Selon certaines informations, les membres de la JTF ont menacé d’abattre quiconque ne les avertirait pas de la présence de bombes. Des milliers de personnes vivant à Maiduguri ont déjà quitté la ville et beaucoup continuent de fuir ; des familles entières sont déplacées et quittent leur foyer, ce qui les déstabilise et ajoute au traumatisme émotionnel et psychologique.

Amnesty International et les organisations de défense des droits humains au Nigeria condamnent toutes les exécutions illégales, qu’elles soient le fait des forces armées contrôlées par le gouvernement ou des groupes armés.
Les attaques imputables aux groupes armés n’exonèrent pas le gouvernement nigérian de la responsabilité qui lui incombe de conduire des opérations de sécurité dans le respect du droit national et international et sans fouler aux pieds les droits fondamentaux de son peuple. Les homicides arbitraires et illégaux dont se sont rendues responsables les forces de sécurité ces derniers jours sont révoltants et doivent cesser immédiatement.

Le Nigeria ne doit pas promouvoir la sécurité au détriment des droits humains. Il incombe aux gouvernements de prévenir et de sanctionner les atteintes aux droits humains, mais ils doivent s’en acquitter tout en respectant pleinement les droits fondamentaux, les limites de la légalité, les cadres juridiques établis et l’état de droit. Obligation morale et légale, le fait de respecter les droits fondamentaux s’avère également plus efficace sur le long terme. Les agissements déplorables de la JTF, les exécutions et les détentions illégales, avivent le ressentiment de la population contre les forces de sécurité et minent la confiance placée dans la justice et le gouvernement.

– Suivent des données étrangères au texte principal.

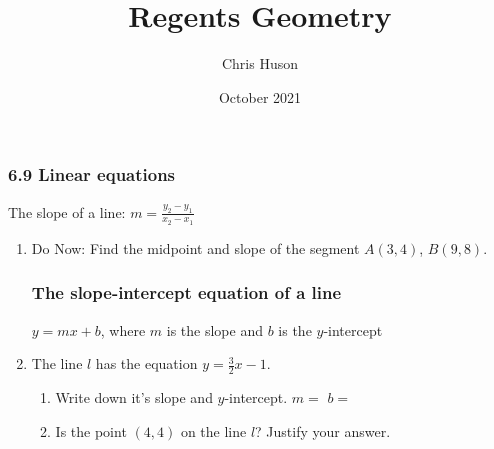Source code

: \documentclass[12pt, twoside]{article}
\title{Regents Geometry}
\author{Chris Huson}
\date{October 2021}
\begin{document}
\subsubsection*{6.9 Linear equations}
The slope of a line: $\displaystyle m=\frac{y_2-y_1}{x_2-x_1}$
\begin{enumerate}
\item Do Now: Find the midpoint and slope of the segment $A(3,4)$, $B(9,8)$.
\begin{flushleft}
  \end{flushleft}

\subsubsection*{The slope-intercept equation of a line}
$y=mx+b$, where $m$ is the slope and $b$ is the $y$-intercept
\item The line $l$ has the equation $y=\frac{3}{2}x-1$. 
\begin{enumerate}
  \item Write down it's slope and $y$-intercept. \hspace{2cm} $m=$
  \hspace{2cm} $b=$
  \item Is the point $(4, 4)$ on the line $l$? Justify your answer.
\end{enumerate}
\vspace{2cm}


\end{enumerate}
\end{document}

Amnesty International et les organisations de défense des droits humains au Nigeria engagent le président Goodluck Jonathan à mettre immédiatement fin aux atteintes aux droits humains commises par les forces de sécurité et à mettre sur pied des mécanismes chargés d’enquêter sur ces agissements. Il doit déclarer publiquement que toute personne présumée responsable des meurtres qui ont émaillé les opérations menées dans le nord du pays sera déférée à la justice. Enfin, le président doit rendre public le rapport de la commission d’enquête sur les attaques menées par Boko Haram en 2009.


Complément d’information

Plus de 800 personnes, dont 24 policiers, ont trouvé la mort en juillet 2009 au cours d’affrontements qui ont opposé durant une semaine des membres du groupe religieux Boko Haram aux forces de sécurité dans les États de Borno, Kano, Katsina et Yobe. Une commission a été créée en août 2009 pour « enquêter sur les circonstances ayant mené à la crise, notamment le meurtre présumé du dirigeant de Boko Haram et le massacre ou homicide de plus de 17 policiers ». Ni ses conclusions ni ses recommandations n’ont jamais été rendues publiques.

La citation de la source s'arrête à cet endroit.